At any rate, the couple divorces but a lack of communication leads to each assuming the other is taking care of Jeff during his senior year. Mom leaves the house with younger son David, telling 17 year old Jeff to go live with his father. Dad runs off with a new love interest and assumes Jeff was staying with his ex-wife. In a total not-parents of the year move, neither bothers to check on the lad until Dad finally does and realizes the kid has been living by himself for three months (who the eff was paying all the house bills?)

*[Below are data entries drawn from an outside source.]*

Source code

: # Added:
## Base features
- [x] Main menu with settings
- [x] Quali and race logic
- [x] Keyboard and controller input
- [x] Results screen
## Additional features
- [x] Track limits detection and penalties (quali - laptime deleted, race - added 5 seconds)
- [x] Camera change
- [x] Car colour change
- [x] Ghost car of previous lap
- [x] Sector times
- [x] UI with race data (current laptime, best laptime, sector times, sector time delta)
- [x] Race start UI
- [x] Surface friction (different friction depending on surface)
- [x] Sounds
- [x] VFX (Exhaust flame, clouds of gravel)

During this unsupervised time, the Jeffster makes his first kill and its a road to horror from there. Then again, the boy was always obsessed with death. Watching his father remove a dead possum from under the house catches his interest. Lionel, a scientist, mistakenly assumes this means his young son has an interest in anatomy, so the duo develop a hobby of collecting roadkill and dissecting dead animals in the garage together.

I could go on and on, but overall, it’s a story of how a kid can grow up to be messed up if a) he’s exposed to messed up things and b) there isn’t an adult who gives the kid the proper guidance as well as c) the police, government, teachers and other members of the system miss the warning signs.

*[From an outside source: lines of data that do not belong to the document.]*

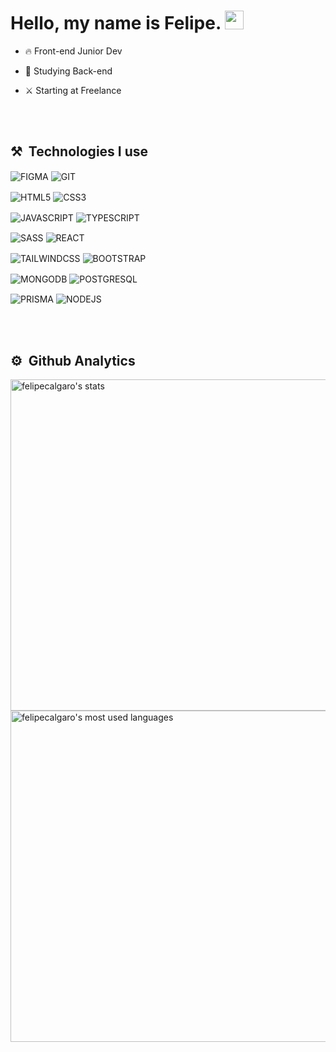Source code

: <h1>
  Hello, my name is Felipe.
  <img src="https://raw.githubusercontent.com/kaueMarques/kaueMarques/master/hi.gif" width="30px">
</h1>

- 🔥 Front-end Junior Dev

- 🔭 Studying Back-end

- ⚔️ Starting at Freelance

<br><br>

## ⚒️ &nbsp;Technologies I use

<img align="center" alt="FIGMA" 
src="https://img.shields.io/badge/Figma-F24E1E?style=for-the-badge&logo=figma&logoColor=white">
<img align="center" alt="GIT" 
src="https://img.shields.io/badge/GIT-E44C30?style=for-the-badge&logo=git&logoColor=white">

<img align="center" alt="HTML5" 
src="https://img.shields.io/badge/HTML5-E34F26?style=for-the-badge&logo=html5&logoColor=white">
<img align="center" alt="CSS3" 
src="https://img.shields.io/badge/CSS3-1572B6?style=for-the-badge&logo=css3&logoColor=white">

<img align="center" alt="JAVASCRIPT" 
src="https://img.shields.io/badge/JavaScript-F7DF1E?style=for-the-badge&logo=javascript&logoColor=black">
<img align="center" alt="TYPESCRIPT" 
src="https://img.shields.io/badge/TypeScript-007ACC?style=for-the-badge&logo=typescript&logoColor=white">

<img align="center" alt="SASS" 
src="https://img.shields.io/badge/Sass-CC6699?style=for-the-badge&logo=sass&logoColor=white">
<img align="center" alt="REACT" 
src="https://img.shields.io/badge/React-20232A?style=for-the-badge&logo=react&logoColor=61DAFB">

<img align="center" alt="TAILWINDCSS" 
src="https://img.shields.io/badge/Tailwind_CSS-38B2AC?style=for-the-badge&logo=tailwind-css&logoColor=white">
<img align="center" alt="BOOTSTRAP" 
src="https://img.shields.io/badge/Bootstrap-563D7C?style=for-the-badge&logo=bootstrap&logoColor=white">

<img align="center" alt="MONGODB" 
src="https://img.shields.io/badge/MongoDB-4EA94B?style=for-the-badge&logo=mongodb&logoColor=white">
<img align="center" alt="POSTGRESQL" 
src="https://img.shields.io/badge/PostgreSQL-316192?style=for-the-badge&logo=postgresql&logoColor=white">

<img align="center" alt="PRISMA" 
src="https://img.shields.io/badge/Prisma-3982CE?style=for-the-badge&logo=Prisma&logoColor=white">
<img align="center" alt="NODEJS" 
src="https://img.shields.io/badge/Node.js-43853D?style=for-the-badge&logo=node.js&logoColor=white">

<br><br>

## ⚙️ &nbsp;Github Analytics

<p align="left ">
<img width="530em" src="https://github-readme-stats.vercel.app/api?username=felipecalgaro&show_icons=true&theme=radical" alt="felipecalgaro's stats"/>

<img width="530em" src="https://github-readme-stats.vercel.app/api/top-langs/?username=felipecalgaro&layout=compact&theme=tokyonight" alt="felipecalgaro's most used languages"/>
</p>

One wonders how many lives might have been saved if Lionel had told his son, “No son. Dissecting roadkill is creepy and everyone will think you’re a creepy little shit if you do it. Stop doing creepy shit.”

What if Shari’s doctors had caught her problem early so she wasn’t always being mental in front of Lil Jeff? What if the police had arrested him at 18 when he had human remains in the back seat? What if the police had listened to good samaritans who found a drugged up boy with a head injury and pleaded with police to look into this rather than just assume it was a lover’s spat gone wrong?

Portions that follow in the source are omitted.